Task instructions »
Among the records, which lines hold the word "quem"? Pick them out.

═══ The records

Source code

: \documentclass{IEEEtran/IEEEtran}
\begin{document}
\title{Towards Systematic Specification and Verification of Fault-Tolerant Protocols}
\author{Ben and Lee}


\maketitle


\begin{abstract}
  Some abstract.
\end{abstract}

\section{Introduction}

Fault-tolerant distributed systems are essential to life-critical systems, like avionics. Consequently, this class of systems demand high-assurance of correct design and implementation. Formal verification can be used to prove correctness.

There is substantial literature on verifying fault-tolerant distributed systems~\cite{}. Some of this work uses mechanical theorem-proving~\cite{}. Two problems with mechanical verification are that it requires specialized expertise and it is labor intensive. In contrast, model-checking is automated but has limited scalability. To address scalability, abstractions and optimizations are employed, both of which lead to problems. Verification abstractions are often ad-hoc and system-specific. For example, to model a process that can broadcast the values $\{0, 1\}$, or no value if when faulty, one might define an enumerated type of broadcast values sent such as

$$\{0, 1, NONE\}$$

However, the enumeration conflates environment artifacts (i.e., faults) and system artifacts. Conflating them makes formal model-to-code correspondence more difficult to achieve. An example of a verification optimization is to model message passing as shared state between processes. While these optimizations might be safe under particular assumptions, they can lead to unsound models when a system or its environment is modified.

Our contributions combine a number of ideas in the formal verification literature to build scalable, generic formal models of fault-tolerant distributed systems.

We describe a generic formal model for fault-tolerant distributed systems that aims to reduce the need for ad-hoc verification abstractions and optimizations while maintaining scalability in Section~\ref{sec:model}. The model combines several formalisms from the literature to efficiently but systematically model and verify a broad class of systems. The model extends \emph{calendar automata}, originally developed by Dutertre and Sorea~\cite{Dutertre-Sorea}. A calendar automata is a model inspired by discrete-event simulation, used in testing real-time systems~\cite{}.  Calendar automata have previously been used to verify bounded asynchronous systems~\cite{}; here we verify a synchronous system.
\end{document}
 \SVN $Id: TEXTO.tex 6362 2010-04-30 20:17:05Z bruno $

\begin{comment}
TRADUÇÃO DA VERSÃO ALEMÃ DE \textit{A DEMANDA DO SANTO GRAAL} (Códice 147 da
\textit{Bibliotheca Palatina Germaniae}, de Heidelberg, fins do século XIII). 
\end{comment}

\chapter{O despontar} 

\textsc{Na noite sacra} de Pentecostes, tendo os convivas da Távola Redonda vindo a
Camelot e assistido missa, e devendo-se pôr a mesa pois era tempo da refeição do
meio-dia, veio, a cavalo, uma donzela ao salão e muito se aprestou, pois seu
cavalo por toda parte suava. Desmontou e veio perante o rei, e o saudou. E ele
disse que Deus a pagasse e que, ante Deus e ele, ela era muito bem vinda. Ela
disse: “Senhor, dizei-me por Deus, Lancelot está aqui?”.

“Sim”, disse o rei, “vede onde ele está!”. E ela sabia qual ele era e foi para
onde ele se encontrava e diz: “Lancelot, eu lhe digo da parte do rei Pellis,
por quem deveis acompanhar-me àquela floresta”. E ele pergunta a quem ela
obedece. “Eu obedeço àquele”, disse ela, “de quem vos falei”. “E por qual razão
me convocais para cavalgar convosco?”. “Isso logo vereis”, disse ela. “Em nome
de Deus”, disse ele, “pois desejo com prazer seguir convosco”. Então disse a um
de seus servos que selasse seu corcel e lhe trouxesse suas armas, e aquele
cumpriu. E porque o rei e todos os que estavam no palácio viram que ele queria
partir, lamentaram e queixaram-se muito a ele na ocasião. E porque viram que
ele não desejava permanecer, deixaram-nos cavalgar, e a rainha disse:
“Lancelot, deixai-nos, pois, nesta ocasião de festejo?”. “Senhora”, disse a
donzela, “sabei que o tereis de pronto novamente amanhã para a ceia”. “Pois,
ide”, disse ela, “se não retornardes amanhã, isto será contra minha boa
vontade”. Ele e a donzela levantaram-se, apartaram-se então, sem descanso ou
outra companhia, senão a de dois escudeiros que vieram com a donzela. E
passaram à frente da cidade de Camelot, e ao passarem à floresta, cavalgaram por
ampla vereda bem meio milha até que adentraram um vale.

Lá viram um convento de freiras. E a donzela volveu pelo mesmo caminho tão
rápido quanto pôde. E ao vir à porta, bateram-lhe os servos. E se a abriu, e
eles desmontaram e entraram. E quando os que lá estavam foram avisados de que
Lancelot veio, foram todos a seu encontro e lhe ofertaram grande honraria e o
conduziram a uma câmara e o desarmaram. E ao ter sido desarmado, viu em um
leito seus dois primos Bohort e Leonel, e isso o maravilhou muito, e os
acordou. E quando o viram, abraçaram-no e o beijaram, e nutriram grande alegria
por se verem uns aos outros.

══════

Result »
por quem deveis acompanhar-me àquela floresta”. E ele pergunta a quem ela
obedece. “Eu obedeço àquele”, disse ela, “de quem vos falei”. “E por qual razão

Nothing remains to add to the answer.